Kırk dört

4.9K 319 653
                                    

Bölüm şarkısı: Unknown Brain, Jex, Rival - Control 

.

.

.

.

.

.

.

.

.

.

Sonra çekildim bir kenara

Seyrettim bütün olan biteni.

.

.

.

.

.

.

.

.

.

.

Duygularını kaybetmek kendini diri diri öldürmekten başka bir şey değildi. Neden ailesinin kendisinden bunu yapmasını istediğini anlamamış olsa da yapmaktan vazgeçmedi. Elindeki bıçağı parmaklarında dolaştırdı. Bıçaklardan asla korkmazdı. Parmaklarında çevirirken adımlarını yavaş yavaş hızlandırdı ve tam olarak ondan istenileni yaparak ondan korku ile kaçan adamın karnına bastırdı bıçağı. Bıçağın adamın tenini delip geçerken ki sesi kulaklarını doldurduğunda bir anda ortam değişti ve Çınar Ladin kendini bir kafesin içinde buldu. Ellerinde kanlar, yüzünde şaşkın bir ifade vardı. Üzerindeki takım elbise kana bulanmıştı. Bir anda nefesini tuttu. Bunu kendi isteği ile yapmıyordu. Buna onu başka biri yaptırıyordu. Nefessiz kaldığını hissederek kanlı ellerini boğazına götürdü ama yine de nefes alamadı. Gözlerini sıkıca kapattığında yerin ayaklarının altından kaydığını hissederek ağzını açabildiği kaçar açıp bağırmaya çalıştı ama sesi duyulmuyordu. Hapsolmuştu. Gözlerini açtığı anda kaçmaya başladı. Neyden kaçtığını bilmiyordu. Nereye gittiğini bilmiyordu. Sadece koşmaya devam etti. Üzerindeki takım elbise mahvolmuştu. Ailesi bu halini gördüğünde ona çok kızacaktı. Ya en başta yaşadığı... O bıçağı kime saplamıştı. Neden bir kafesin içine girmişti şimdide koşuyordu. Koşmanın verdiği o dağılma hali yüzünden saçları alnına yapmıştı. Dişlerini sıkıyordu. Neyden kaçtığını bilmeyerek koşmaya devam etti ama yolun sonu uçurumdu. Yine de tereddüt etmeden aşağıya atladı. Denizin içine düşmesine saniyeler kala deniz yok oldu. Denizine çarpmanın verdiği o yakıcı hissi hissetmek istese de denize düşmemişti. Kendini bir ormanın içinde buldu. Çırılçıplak bir halde etrafına bakarken ellerini kafasının iki yanına koydu. Uyanmak istiyordu artık. Ellerini yumruk yaparak dizlerinin üzerine düştü. Bu bir lanetti. Aldığı her can için yaşadığı o acıydı. Ne kadar kendi istediği ile yapmamış olsa da yapmıştı. O bir katildi. O Ladinlerin en kötüsüydü. Çınar yüreğindeki baskı yüzünden ağlamaya başladı. İçinden tekrarladı, istemeyerek yaptım beni affedin. Gözlerinden yaşlar akarken çırılçıplak bir halde dizlerinin üzerine düştü. Hırıltılı bir nefes alıp verirken ağlaması dinmiyordu. Bu acının hiçbir tarifi yoktu.

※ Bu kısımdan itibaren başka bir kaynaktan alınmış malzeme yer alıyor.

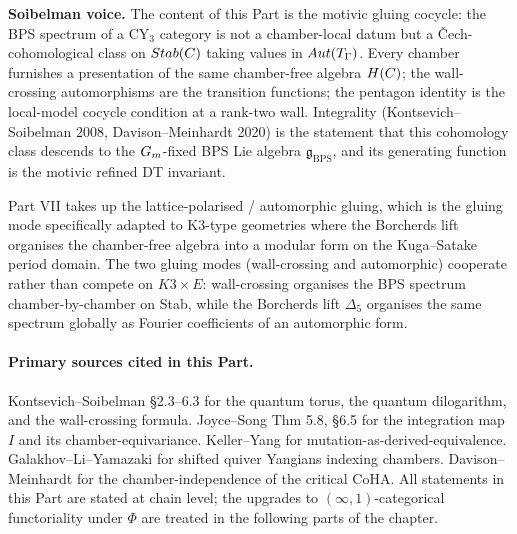 \bigskip
\noindent \textbf{Soibelman voice.} The content of this Part is the
motivic gluing cocycle: the BPS spectrum of a CY$_3$ category is not a
chamber-local datum but a \v{C}ech-cohomological class on $\Stab(\cC)$
taking values in $\Aut(\hat{\mathcal{T}}_\Gamma)$. Every chamber furnishes a
presentation of the same chamber-free algebra $\cH(\cC)$; the
wall-crossing automorphisms are the transition functions; the pentagon
identity is the local-model cocycle condition at a rank-two wall.
Integrality (Kontsevich--Soibelman 2008, Davison--Meinhardt 2020) is
the statement that this cohomology class descends to the $\G_m$-fixed
BPS Lie algebra $\mathfrak{g}_{\mathrm{BPS}}$, and its generating function is the
motivic refined DT invariant.

Part VII takes up the lattice-polarised / automorphic gluing, which is the
gluing mode specifically adapted to K3-type geometries where the Borcherds
lift organises the chamber-free algebra into a modular form on the
Kuga--Satake period domain. The two gluing modes (wall-crossing and
automorphic) cooperate rather than compete on $K3 \times E$: wall-crossing
organises the BPS spectrum chamber-by-chamber on Stab, while the Borcherds
lift $\Delta_5$ organises the same spectrum globally as Fourier coefficients
of an automorphic form.

\bigskip
\paragraph{Primary sources cited in this Part.}
Kontsevich--Soibelman \cite{KS2008} \S 2.3--6.3 for the quantum torus, the
quantum dilogarithm, and the wall-crossing formula. Joyce--Song
\cite{JoyceSong2012} Thm 5.8, \S 6.5 for the integration map $I$ and its
chamber-equivariance. Keller--Yang \cite{KellerYang2011} for
mutation-as-derived-equivalence. Galakhov--Li--Yamazaki
\cite{GalakhovLiYamazaki2021} for shifted quiver Yangians indexing
chambers. Davison--Meinhardt \cite{DavisonMeinhardt2020} for the
chamber-independence of the critical CoHA. All statements in this Part are
stated at chain level; the upgrades to $(\infty, 1)$-categorical functoriality
under $\Phi$ are treated in the following parts of the chapter.
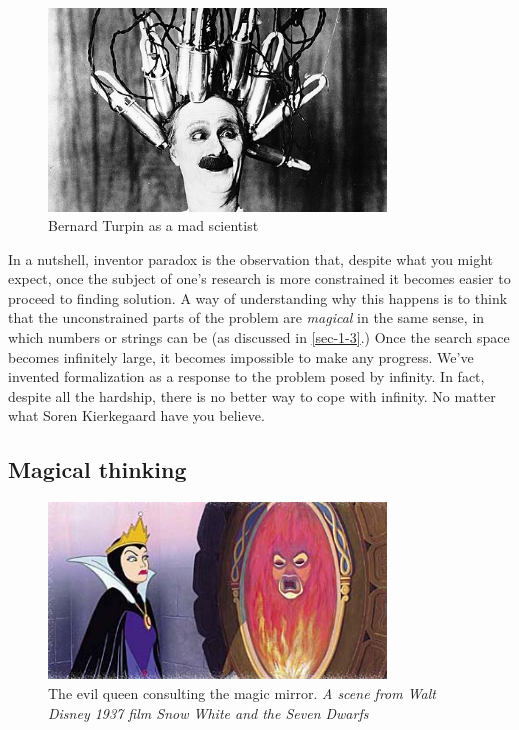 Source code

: \documentclass[11pt]{article}
\begin{document}
\begin{figure}[h!]
  \centering
  \includegraphics[width=0.8\textwidth]{./electorshocked-inventor.jpg}
  \caption[Inventor-chopper]{
    \ssmall Bernard Turpin as a mad scientist}
\end{figure}

In a nutshell, inventor paradox is the observation that, despite what you
might expect, once the subject of one's research is more constrained it
becomes easier to proceed to finding solution.  A way of understanding why
this happens is to think that the unconstrained parts of the problem are
\emph{magical} in the same sense, in which numbers or strings can be (as discussed
in \ref{sec-1-3}.)  Once the search space becomes infinitely large, it
becomes impossible to make any progress.  We've invented formalization as a
response to the problem posed by infinity.  In fact, despite all the
hardship, there is no better way to cope with infinity.  No matter what Soren
Kierkegaard have you believe.
\subsection{Magical thinking}
\label{sec-1-5}

\begin{figure}[h!]
  \centering
  \includegraphics[width=0.8\textwidth]{./queen.jpg}
  \caption[Mirror, mirror on the wall...]{
    \ssmall The evil queen consulting the magic mirror.
    \textit{A scene from Walt Disney 1937 film 
      Snow White and the Seven Dwarfs}}
\end{figure}
\end{document}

Onun içinde asla kapanmaya bir yara vardı. O yara o kadar büyümüştü ki, Çınar'ı ele geçirmişti. Üstü başı yara bere içindeyken ağlamaktan çekinmedi. Bu ormanı o yaratmıştı. Bu kötülüğü o yaramıştı. O kötülüğün bir gün onu ele geçirmemesi için çok çabalamıştı. Ladin olmak için verdiği savaş yüzünden kendini kaybetmişti. Kendini kaybettiği an hep bu ormanda buluyordu kendini. Ağlaması dinmedi titreyen dudaklarını araladı. Çaresizdi. Bu his çok berbat hissettiriyordu. Çınar aralanan dudaklarından bir kelime dahi söyleyemedi. Dudakları aralı, gözleri yaşlı, saçı dağınık, yardım dilenen Çınar Ladin bir anda tırnaklarını kendine bastırdı. Bu bedenden nefret ediyordu tamda bu sebepten aynaya bakmazdı. Aynalardan nefret ederdi. Asla kendisi ile barışık bir insan değildi. Bedeninin içine sakladığı ruhunu bile sevmedi. Tırnaklarını öyle yerlere batırıyordu ki, kimse onun kendisine zarar verdiğini bilemezdi. Acı çekerken bile ailesinin ona öğrettiği kuralları düşünüyordu.